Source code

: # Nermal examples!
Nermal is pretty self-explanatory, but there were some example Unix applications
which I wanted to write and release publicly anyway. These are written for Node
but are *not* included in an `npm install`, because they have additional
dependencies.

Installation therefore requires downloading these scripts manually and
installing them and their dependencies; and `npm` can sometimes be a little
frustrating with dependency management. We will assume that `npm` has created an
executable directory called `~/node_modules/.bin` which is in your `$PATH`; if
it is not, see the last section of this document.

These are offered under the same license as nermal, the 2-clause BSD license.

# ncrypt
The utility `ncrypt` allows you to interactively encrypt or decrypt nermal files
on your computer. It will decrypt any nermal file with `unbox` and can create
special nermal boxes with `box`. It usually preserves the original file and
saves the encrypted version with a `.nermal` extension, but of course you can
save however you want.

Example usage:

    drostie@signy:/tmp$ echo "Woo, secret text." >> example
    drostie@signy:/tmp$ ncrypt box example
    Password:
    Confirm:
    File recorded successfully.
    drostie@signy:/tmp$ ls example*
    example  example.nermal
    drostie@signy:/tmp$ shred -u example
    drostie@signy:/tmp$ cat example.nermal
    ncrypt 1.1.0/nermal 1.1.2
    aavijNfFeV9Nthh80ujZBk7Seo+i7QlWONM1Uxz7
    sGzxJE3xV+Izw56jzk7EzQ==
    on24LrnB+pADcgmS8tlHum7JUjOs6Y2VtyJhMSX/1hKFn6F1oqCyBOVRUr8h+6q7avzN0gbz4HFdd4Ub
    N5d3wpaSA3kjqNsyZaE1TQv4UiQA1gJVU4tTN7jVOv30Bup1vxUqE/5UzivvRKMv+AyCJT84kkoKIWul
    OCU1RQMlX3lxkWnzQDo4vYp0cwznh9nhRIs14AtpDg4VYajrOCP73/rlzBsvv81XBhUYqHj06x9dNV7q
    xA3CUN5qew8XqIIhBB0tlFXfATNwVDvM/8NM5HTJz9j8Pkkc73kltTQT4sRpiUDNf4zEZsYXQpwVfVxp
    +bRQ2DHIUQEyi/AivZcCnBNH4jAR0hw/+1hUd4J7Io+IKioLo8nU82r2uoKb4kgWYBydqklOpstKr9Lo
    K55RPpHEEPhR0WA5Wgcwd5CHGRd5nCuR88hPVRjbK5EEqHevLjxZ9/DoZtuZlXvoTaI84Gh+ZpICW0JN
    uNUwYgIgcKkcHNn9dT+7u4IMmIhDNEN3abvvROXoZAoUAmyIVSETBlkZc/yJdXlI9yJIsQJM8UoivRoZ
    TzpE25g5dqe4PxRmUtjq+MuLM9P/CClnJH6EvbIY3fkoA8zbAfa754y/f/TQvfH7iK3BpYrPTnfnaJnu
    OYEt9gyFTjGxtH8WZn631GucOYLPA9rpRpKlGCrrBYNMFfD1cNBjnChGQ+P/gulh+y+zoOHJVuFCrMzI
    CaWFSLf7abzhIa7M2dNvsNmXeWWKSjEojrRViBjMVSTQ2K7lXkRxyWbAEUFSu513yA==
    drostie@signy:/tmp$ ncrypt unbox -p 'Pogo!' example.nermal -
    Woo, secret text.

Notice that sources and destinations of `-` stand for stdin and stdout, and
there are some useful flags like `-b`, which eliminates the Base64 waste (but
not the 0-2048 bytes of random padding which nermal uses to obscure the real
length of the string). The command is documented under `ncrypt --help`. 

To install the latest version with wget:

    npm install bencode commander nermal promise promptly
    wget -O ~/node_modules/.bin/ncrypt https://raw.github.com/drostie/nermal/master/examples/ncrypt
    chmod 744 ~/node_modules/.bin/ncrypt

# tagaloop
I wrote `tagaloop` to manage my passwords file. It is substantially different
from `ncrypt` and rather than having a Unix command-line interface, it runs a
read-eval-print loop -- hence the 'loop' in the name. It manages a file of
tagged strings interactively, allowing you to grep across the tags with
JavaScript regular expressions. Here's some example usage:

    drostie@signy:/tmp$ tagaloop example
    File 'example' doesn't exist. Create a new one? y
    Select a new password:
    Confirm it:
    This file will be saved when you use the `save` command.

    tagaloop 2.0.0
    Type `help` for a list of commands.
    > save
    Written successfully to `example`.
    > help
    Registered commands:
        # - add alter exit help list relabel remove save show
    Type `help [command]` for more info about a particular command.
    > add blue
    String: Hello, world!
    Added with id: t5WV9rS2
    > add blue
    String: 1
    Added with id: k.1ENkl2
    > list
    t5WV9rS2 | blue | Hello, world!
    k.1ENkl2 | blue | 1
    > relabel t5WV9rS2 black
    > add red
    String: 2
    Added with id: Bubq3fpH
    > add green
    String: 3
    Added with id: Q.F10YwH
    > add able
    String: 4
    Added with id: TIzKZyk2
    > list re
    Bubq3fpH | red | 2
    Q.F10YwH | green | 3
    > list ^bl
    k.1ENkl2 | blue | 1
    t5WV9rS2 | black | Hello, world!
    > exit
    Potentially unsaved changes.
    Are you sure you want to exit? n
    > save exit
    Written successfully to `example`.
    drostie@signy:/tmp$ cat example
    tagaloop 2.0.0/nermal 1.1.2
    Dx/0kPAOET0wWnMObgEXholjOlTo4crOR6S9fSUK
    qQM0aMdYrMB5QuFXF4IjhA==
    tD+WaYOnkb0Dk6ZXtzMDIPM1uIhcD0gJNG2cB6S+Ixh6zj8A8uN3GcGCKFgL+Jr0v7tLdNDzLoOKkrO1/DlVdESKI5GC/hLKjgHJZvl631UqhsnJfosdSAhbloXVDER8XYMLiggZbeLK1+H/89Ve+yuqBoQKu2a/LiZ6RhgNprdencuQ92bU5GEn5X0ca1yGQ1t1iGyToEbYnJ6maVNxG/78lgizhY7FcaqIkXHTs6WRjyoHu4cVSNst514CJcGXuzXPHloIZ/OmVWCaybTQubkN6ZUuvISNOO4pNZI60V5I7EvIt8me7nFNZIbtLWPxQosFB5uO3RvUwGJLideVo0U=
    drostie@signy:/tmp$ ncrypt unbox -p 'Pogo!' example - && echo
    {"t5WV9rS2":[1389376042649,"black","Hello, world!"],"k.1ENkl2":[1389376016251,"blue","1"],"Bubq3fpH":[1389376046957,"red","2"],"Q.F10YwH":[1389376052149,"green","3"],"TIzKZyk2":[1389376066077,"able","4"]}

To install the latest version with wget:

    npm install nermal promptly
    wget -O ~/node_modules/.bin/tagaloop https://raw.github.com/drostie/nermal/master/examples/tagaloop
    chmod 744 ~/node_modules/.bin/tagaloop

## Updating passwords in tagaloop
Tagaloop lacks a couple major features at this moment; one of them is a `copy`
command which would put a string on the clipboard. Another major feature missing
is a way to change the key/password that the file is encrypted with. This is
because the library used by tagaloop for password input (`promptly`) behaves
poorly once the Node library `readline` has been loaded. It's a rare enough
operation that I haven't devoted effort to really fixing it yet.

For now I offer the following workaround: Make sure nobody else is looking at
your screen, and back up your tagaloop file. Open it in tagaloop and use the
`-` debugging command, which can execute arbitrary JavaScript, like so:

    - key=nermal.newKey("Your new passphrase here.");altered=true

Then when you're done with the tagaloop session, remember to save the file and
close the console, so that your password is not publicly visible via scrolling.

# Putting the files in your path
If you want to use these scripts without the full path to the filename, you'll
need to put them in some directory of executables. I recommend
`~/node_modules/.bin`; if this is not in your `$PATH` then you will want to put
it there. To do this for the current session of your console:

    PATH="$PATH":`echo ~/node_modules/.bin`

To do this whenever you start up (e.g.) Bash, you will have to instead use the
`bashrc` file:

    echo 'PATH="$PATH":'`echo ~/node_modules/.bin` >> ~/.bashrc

### [Exercise prompt]
Within the material, how many lines hold "scripts"? Say only the number.

### [Result for this exercise]
2